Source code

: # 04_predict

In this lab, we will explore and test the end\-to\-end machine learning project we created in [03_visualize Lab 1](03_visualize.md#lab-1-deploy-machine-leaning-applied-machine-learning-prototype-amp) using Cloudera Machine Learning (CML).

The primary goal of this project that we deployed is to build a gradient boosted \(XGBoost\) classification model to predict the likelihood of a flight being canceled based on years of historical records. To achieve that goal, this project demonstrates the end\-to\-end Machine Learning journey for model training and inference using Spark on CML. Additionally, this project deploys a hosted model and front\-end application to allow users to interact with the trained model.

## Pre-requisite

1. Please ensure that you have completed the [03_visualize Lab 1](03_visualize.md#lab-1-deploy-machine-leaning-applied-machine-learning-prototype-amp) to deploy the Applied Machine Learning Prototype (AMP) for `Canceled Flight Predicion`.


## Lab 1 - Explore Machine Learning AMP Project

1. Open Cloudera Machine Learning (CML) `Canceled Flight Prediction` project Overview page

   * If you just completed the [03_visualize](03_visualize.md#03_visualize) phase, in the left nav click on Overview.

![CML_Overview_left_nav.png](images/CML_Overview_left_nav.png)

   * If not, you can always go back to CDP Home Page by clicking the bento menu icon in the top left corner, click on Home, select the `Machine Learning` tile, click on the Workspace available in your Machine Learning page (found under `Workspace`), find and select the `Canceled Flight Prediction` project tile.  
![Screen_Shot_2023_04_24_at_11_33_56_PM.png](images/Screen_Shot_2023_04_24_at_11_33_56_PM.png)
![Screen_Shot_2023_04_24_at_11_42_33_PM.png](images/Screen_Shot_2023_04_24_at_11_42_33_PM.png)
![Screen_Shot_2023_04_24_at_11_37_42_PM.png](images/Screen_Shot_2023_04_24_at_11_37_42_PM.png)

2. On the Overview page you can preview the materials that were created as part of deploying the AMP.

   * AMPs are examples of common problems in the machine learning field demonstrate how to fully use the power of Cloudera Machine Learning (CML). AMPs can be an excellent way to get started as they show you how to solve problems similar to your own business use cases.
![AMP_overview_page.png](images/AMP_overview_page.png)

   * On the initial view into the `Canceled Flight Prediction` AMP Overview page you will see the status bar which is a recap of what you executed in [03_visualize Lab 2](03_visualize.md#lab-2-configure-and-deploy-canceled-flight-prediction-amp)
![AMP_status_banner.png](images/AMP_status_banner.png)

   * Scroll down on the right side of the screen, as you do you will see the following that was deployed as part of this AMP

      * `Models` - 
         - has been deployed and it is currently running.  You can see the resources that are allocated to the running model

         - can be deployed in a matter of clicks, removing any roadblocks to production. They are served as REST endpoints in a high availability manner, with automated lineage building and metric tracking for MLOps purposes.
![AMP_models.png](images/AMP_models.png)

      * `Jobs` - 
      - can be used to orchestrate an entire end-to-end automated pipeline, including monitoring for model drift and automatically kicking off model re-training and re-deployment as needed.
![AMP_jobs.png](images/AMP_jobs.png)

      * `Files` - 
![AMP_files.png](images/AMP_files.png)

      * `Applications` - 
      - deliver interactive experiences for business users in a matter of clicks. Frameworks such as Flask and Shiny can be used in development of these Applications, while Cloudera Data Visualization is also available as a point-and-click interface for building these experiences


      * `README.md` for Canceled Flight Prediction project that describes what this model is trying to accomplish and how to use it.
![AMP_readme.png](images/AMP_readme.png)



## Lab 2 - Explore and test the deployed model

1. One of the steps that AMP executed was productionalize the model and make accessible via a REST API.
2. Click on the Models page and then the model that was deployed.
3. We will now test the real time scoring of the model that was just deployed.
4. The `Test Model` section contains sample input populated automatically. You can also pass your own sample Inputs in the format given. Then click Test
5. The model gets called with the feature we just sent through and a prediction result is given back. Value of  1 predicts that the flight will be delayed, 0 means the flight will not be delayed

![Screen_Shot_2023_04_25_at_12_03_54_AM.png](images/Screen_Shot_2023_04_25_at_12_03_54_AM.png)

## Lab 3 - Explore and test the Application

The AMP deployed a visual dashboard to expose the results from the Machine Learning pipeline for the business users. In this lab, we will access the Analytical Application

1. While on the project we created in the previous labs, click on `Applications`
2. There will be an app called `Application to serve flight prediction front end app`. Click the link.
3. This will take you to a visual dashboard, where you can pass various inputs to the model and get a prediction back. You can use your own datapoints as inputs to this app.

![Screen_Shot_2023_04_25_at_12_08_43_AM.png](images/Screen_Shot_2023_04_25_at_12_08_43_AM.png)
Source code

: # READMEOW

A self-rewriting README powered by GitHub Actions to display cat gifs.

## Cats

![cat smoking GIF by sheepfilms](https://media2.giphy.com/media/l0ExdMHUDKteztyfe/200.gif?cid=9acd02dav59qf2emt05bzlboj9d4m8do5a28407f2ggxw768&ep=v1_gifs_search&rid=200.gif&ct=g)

* * *

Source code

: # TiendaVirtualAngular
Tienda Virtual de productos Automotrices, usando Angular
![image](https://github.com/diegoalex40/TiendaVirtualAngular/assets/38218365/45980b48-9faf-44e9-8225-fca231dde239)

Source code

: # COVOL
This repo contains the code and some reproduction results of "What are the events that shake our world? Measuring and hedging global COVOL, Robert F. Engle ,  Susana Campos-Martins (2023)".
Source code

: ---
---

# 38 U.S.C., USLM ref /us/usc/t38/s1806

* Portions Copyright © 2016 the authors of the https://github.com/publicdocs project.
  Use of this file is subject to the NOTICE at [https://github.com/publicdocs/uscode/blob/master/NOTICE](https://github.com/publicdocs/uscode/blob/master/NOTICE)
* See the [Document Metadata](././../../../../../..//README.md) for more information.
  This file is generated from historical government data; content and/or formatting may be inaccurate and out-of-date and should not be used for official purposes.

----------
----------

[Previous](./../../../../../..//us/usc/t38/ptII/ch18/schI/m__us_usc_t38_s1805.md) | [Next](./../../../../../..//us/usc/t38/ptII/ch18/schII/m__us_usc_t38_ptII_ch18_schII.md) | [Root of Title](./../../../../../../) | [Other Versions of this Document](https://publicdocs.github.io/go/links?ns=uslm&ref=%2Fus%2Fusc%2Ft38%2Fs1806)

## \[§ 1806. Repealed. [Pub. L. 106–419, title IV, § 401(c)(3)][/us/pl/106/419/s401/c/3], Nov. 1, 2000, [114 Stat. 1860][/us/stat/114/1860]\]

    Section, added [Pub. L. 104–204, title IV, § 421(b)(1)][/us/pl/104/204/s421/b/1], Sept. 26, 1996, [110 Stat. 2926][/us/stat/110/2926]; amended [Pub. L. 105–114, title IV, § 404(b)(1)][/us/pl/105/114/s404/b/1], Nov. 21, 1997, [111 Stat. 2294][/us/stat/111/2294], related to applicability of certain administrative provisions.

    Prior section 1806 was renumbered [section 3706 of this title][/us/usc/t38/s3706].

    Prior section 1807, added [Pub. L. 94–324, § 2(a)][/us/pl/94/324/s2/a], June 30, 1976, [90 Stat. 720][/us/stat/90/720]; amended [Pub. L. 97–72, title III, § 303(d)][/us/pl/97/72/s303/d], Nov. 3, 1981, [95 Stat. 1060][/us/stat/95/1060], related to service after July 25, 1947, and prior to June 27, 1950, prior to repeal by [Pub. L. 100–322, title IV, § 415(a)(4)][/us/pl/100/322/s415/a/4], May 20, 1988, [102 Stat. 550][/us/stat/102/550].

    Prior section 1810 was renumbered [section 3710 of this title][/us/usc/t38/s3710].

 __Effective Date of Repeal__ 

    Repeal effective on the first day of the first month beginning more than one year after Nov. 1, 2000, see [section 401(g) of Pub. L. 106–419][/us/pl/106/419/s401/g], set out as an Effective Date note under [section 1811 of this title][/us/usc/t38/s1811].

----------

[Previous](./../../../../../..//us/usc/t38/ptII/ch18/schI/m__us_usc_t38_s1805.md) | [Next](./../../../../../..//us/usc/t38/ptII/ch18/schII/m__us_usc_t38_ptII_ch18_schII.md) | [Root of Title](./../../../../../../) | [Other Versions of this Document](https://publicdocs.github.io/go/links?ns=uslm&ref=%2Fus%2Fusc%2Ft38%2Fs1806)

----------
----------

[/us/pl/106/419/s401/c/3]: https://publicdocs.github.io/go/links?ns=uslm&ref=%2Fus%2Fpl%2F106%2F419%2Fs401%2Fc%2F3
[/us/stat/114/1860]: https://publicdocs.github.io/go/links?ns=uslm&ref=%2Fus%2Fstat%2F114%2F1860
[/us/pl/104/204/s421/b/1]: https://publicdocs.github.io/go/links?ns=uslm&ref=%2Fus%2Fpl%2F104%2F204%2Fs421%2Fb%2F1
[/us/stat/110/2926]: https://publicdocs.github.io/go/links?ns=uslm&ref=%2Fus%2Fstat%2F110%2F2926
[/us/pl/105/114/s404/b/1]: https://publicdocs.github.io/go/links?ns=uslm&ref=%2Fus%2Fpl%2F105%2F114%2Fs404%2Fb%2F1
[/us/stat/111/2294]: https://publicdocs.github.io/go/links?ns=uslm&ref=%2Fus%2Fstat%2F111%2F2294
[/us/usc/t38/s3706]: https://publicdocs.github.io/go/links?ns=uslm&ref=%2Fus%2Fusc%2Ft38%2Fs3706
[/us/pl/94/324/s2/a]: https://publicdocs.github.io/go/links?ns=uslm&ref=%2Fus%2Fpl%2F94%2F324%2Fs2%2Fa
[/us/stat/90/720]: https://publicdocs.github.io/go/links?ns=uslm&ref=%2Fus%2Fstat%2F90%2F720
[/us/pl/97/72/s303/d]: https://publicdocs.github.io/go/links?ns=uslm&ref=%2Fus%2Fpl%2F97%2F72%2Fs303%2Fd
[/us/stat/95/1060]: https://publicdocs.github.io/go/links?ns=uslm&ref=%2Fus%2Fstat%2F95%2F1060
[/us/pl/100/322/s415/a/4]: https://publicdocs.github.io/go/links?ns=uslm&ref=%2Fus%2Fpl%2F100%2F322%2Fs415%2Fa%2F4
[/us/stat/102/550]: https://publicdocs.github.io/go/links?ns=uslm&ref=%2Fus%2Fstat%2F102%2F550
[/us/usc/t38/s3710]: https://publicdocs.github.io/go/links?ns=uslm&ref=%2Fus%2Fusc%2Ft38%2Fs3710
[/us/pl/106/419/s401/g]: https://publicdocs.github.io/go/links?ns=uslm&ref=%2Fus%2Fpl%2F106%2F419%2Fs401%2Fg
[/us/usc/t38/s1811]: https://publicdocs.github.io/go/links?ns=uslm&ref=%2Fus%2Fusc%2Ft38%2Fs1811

==

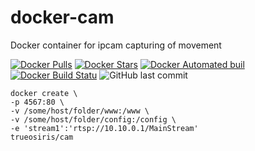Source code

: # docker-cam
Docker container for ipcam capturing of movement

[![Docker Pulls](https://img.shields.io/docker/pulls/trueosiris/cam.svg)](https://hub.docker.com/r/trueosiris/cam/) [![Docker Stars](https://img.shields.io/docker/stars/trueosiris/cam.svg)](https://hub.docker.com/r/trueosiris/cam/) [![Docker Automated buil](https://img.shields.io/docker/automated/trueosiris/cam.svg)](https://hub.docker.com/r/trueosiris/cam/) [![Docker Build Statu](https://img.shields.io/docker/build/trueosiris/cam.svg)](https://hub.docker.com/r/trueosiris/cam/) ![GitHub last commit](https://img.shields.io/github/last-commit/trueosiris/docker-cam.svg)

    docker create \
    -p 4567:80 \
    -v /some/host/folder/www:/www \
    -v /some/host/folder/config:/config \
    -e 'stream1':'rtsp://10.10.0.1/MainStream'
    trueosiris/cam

### What to do:
All that belongs in your answer is the stretch of entries above from the line with "Prior section 1807, added" through the line with "Date of Repeal__", printed exactly.

### Answer area:
    Prior section 1807, added [Pub. L. 94–324, § 2(a)][/us/pl/94/324/s2/a], June 30, 1976, [90 Stat. 720][/us/stat/90/720]; amended [Pub. L. 97–72, title III, § 303(d)][/us/pl/97/72/s303/d], Nov. 3, 1981, [95 Stat. 1060][/us/stat/95/1060], related to service after July 25, 1947, and prior to June 27, 1950, prior to repeal by [Pub. L. 100–322, title IV, § 415(a)(4)][/us/pl/100/322/s415/a/4], May 20, 1988, [102 Stat. 550][/us/stat/102/550].

    Prior section 1810 was renumbered [section 3710 of this title][/us/usc/t38/s3710].

 __Effective Date of Repeal__ 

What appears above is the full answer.